Amnesty International protesters in front of the Saudi embassy in Brussels in January 2021. Photograph: Rex/Shutterstock
Amnesty International protesters in front of the Saudi embassy in Brussels in January 2021. Photograph: Rex/Shutterstock

Saudi blogger Raif Badawi, imprisoned for ‘insulting Islam’, freed after 10 years

This article is more than 2 years old

It’s unclear if Saudi authorities placed restriction on his release but human rights campaigners promise to fight them

Saudi blogger Raif Badawi has been released from prison in Saudi Arabia after serving a 10-year sentence for advocating an end to religious influence on public life, his wife said on Friday.

“Raif called me. He is free,” his wife, Ensaf Haidar, who lives in Canada with their three children and had been advocating for his release, told AFP.

Badawi’s release was also confirmed by a Saudi security official who said on condition of anonymity that Badawi “was released today”.

“I jumped when I found out. I couldn’t believe it. I can’t wait to see my dad, I’m so excited,” one of his daughters, Nawja Badawi, 18, told AFP.

Badawi’s son Terad Raif Badawi tweeted: “After 10 years my father is free!”

After 10 years my father is free! pic.twitter.com/ZF2GePvHGu

— Terad Raif Badawi (@raif_badawi) March 11, 2022

The winner of the Reporters Without Borders prize for press freedom, who is now 38 years old, was arrested and detained in Saudi Arabia in 2012 on charges of “insulting Islam”, and at the end of 2014 was sentenced to 10 years in prison as well as 50 lashes a week for 20 weeks.

His first flogging in Jeddah square in Saudi Arabia in 2015 shocked the world, and was described by the United Nations as “cruel and inhuman”. After the outcry, he was not lashed again.

“Raif Badawi, human rights defender in Saudi Arabia, has finally been released!” Amnesty International tweeted.

“Thousands of you have mobilized alongside us in the defense of Raif Badawi for 10 years. A big thank you to all of you for your tireless support.”

Colette Lelievre, a Montreal-based campaign organizer with Amnesty, said his release was “a great relief”.

“Ensaf was at a loss for words because it was so sudden. She worked so hard to free her husband that emotions overwhelmed her,” Lelievre said on Friday after speaking with Badawi’s wife.

“This is a big step forward for her,” she added.

Every Friday for almost seven years, Haidar – who fled to Canada after Badawi’s arrest and has since become a Canadian citizen – had held a public vigil for him.
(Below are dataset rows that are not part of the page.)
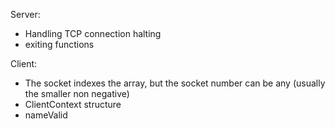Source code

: Server:
- Handling TCP connection halting
- exiting functions

Client:
- The socket indexes the array, but the socket number can be any (usually the smaller non negative)
- ClientContext structure
- nameValid
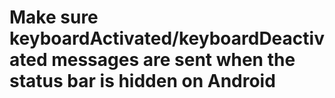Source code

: # Make sure keyboardActivated/keyboardDeactivated messages are sent when the status bar is hidden on Android
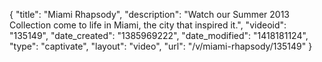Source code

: {
    "title": "Miami Rhapsody",
    "description": "Watch our Summer 2013 Collection come to life in Miami, the city that inspired it.",
    "videoid": "135149",
    "date_created": "1385969222",
    "date_modified": "1418181124",
    "type": "captivate",
    "layout": "video",
    "url": "\/v\/miami-rhapsody\/135149"
}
She had told AFP in late February at the 374th vigil in Sherbrooke, Quebec, where she lives that she had been able to maintain contact with her husband, speaking with him “up to three times a week” by telephone.

Quebec has paved the way for Raif Badawi to come to the country if he chooses by placing him on a priority list of possible immigrants for humanitarian reasons.

No details of his release conditions were immediately available.

But Amnesty noted that the Saudi blogger could still face a 10-year ban on all travel outside Saudi Arabia following his release.

The NGO added in an email to AFP that it would “actively work to have any conditions lifted”.

“Finally! I keep thinking about the children who will finally see their father!” the Quebec premier, François Legault, tweeted on Friday.

International NGOs and the United Nations continue to denounce the brutal repression of dissenting voices and the imprisonment of activists in Saudi Arabia, despite the kingdom’s efforts to improve its image by undertaking certain reforms.

Raif Badawi’s sister, Samar Badawi, as well as activist Nassima al-Sadah, released in 2021, remain stranded in the kingdom.

A Sunni Muslim like most Saudis, Raif Badawi studied economics and ran an institute for learning English and computer techniques, according to his wife. He enjoys reading and is known for his writings in support of freedom of expression.

The blogger won the 2014 Reporters Without Borders prize in the net-citizen category.

He was also awarded by the European parliament in 2015 the Sakharov prize for freedom, and in 2015 and 2016, he was among the nominees for the Nobel peace prize.